PARIS — The heir of a New York art-dealing empire went on trial in Paris on Thursday for allegedly hiding his huge family fortune in offshore tax havens, prompting French authorities to demand hundreds of millions in back taxes.
Guy Wildenstein, a 70-year-old Franco-American art dealer, could be sentenced to up to 10 years in prison if convicted of the criminal charges in one of the biggest tax fraud trials ever held in France.
Investigating judges say Wildenstein and his nephew Alec Wildenstein heavily undervalued the family fortune in estate tax returns filed in 2002 and 2008 after Guy’s father, Daniel Wildenstein died in Paris in 2001.
The elder Wildenstein was a French citizen and renowned art dealer, collector and historian known to have owned numerous paintings by the likes of Monet, Renoir, Caravaggio, Picasso, Velazquez, and Rembrandt.
When he died, one of the trusts sheltering his fortune allegedly held a number of master paintings valued at $1.1 billion, court documents show.
Apart from small parts of the estate owned in France and London, “the whole patrimony of Daniel Wildenstein was held in trusts” located in tax havens like the Bahamas, Guernsey or the Cayman Islands, the investigating judges say in court documents.
The family fortune includes the famous Wildenstein & Co. art gallery in New York, thoroughbreds and racehorses, a private business jet, properties in New York and the Virgin Islands, and a 75,000-acre ranch in Kenya where parts of the Oscar-winning movie “Out of Africa” were shot.

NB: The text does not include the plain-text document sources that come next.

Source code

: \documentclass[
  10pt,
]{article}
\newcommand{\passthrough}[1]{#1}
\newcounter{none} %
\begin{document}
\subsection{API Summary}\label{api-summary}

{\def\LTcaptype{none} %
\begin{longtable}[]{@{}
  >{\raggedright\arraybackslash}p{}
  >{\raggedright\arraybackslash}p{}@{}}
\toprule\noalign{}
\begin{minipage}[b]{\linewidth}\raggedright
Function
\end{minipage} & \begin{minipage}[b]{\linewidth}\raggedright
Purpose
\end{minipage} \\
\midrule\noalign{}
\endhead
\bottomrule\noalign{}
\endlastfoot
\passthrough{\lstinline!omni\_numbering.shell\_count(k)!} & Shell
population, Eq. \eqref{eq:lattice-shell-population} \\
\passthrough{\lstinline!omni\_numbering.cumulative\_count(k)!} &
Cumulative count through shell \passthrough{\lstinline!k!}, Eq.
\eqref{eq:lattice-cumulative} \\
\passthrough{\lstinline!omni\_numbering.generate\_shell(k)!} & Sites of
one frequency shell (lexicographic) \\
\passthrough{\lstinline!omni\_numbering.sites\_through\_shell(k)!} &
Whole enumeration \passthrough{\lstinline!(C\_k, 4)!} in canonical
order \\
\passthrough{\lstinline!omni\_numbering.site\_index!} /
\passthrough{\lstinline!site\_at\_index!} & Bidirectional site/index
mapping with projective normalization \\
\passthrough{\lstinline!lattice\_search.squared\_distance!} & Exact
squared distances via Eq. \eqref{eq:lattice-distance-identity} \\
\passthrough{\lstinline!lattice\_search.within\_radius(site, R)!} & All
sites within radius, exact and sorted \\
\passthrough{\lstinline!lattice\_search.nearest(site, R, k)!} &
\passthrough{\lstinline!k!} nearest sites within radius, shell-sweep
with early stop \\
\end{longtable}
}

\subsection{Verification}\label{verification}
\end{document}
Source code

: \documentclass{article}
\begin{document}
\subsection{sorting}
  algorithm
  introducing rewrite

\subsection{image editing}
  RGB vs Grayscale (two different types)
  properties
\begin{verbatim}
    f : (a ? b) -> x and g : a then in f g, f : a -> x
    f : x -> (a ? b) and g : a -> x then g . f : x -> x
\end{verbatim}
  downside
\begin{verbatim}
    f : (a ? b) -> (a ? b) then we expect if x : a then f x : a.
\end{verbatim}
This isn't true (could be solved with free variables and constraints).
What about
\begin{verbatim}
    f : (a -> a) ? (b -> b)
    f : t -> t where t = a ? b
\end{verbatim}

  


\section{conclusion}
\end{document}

Guy Wildenstein has said he knew his father had used trusts but didn’t know the details, being himself “neither a tax nor a financial specialist.”
At the opening hearing Thursday, defense lawyers asked the court to postpone the trial, arguing that the process of transferring assets to foreign trusts was then a legal tax optimization.
“At that time, there was no law” forbidding it, Wildenstein’s lawyer, Herve Temime, told the court. “There is therefore an absolute doubt on the very existence of unpaid taxes.”
French authorities are demanding a staggering 553 million euros ($621 million) in back taxes.
Wildenstein is challenging both the amount of back taxes claimed by French tax authorities and the fraud allegation itself in a separate procedure before a tax judge, Temime said.
Defense lawyers argued the criminal trial therefore should be suspended until it is determined whether the trust transfers constituted fraud.
Prosecutor Mireille Venet countered that the criminal court should judge the case, arguing a recent higher court ruling allows tax and criminal proceedings to move forward in tandem.
The presiding judge said the court would decide whether to postpone the trial on Monday.
The case was opened after Guy’s stepmother, Sylvia, who has since died, and sister-in-law Liouba, brought documents to French authorities amid fears they were being swindled.
Liouba is also a defendant in the trial, along with Alec, three tax lawyers and two trusts, all accused of committing or helping in tax fraud or money laundering.
If not adjourned, the trial is expected to last almost a month.